__WORK TO COMPLETE__
Transcribe every record below word for word.

◆ ◆ ◆ ◆ ◆

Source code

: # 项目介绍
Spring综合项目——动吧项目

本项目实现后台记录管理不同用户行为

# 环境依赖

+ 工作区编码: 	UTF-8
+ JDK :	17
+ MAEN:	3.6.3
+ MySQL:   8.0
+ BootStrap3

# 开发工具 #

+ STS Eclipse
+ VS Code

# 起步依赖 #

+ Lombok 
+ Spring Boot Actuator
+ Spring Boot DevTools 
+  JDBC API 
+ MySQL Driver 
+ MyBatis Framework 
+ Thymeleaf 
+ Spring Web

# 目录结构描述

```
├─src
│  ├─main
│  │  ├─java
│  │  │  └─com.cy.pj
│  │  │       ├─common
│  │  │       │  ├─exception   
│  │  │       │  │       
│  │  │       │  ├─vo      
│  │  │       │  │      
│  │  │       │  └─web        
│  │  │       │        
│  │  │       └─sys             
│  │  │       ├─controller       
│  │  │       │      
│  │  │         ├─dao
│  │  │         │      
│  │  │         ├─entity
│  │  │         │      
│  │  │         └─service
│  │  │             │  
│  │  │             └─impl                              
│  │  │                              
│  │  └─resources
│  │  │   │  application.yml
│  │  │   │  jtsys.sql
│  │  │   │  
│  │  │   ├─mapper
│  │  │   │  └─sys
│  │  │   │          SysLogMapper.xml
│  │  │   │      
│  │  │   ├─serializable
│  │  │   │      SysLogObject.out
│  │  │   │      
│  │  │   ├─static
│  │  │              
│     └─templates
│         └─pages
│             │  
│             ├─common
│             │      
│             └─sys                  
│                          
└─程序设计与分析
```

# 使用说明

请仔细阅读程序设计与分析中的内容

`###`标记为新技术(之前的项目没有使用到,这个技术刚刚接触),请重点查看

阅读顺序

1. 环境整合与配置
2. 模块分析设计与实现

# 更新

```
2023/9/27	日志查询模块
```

◆ ◆ ◆ ◆ ◆

__REPLY TO THE TASK__
Source code

: # 项目介绍
Spring综合项目——动吧项目

本项目实现后台记录管理不同用户行为

# 环境依赖

+ 工作区编码: 	UTF-8
+ JDK :	17
+ MAEN:	3.6.3
+ MySQL:   8.0
+ BootStrap3

# 开发工具 #

+ STS Eclipse
+ VS Code

# 起步依赖 #

+ Lombok 
+ Spring Boot Actuator
+ Spring Boot DevTools 
+  JDBC API 
+ MySQL Driver 
+ MyBatis Framework 
+ Thymeleaf 
+ Spring Web

# 目录结构描述

```
├─src
│  ├─main
│  │  ├─java
│  │  │  └─com.cy.pj
│  │  │       ├─common
│  │  │       │  ├─exception   
│  │  │       │  │       
│  │  │       │  ├─vo      
│  │  │       │  │      
│  │  │       │  └─web        
│  │  │       │        
│  │  │       └─sys             
│  │  │       ├─controller       
│  │  │       │      
│  │  │         ├─dao
│  │  │         │      
│  │  │         ├─entity
│  │  │         │      
│  │  │         └─service
│  │  │             │  
│  │  │             └─impl                              
│  │  │                              
│  │  └─resources
│  │  │   │  application.yml
│  │  │   │  jtsys.sql
│  │  │   │  
│  │  │   ├─mapper
│  │  │   │  └─sys
│  │  │   │          SysLogMapper.xml
│  │  │   │      
│  │  │   ├─serializable
│  │  │   │      SysLogObject.out
│  │  │   │      
│  │  │   ├─static
│  │  │              
│     └─templates
│         └─pages
│             │  
│             ├─common
│             │      
│             └─sys                  
│                          
└─程序设计与分析
```

# 使用说明

请仔细阅读程序设计与分析中的内容

`###`标记为新技术(之前的项目没有使用到,这个技术刚刚接触),请重点查看

阅读顺序

1. 环境整合与配置
2. 模块分析设计与实现

# 更新

```
2023/9/27	日志查询模块
```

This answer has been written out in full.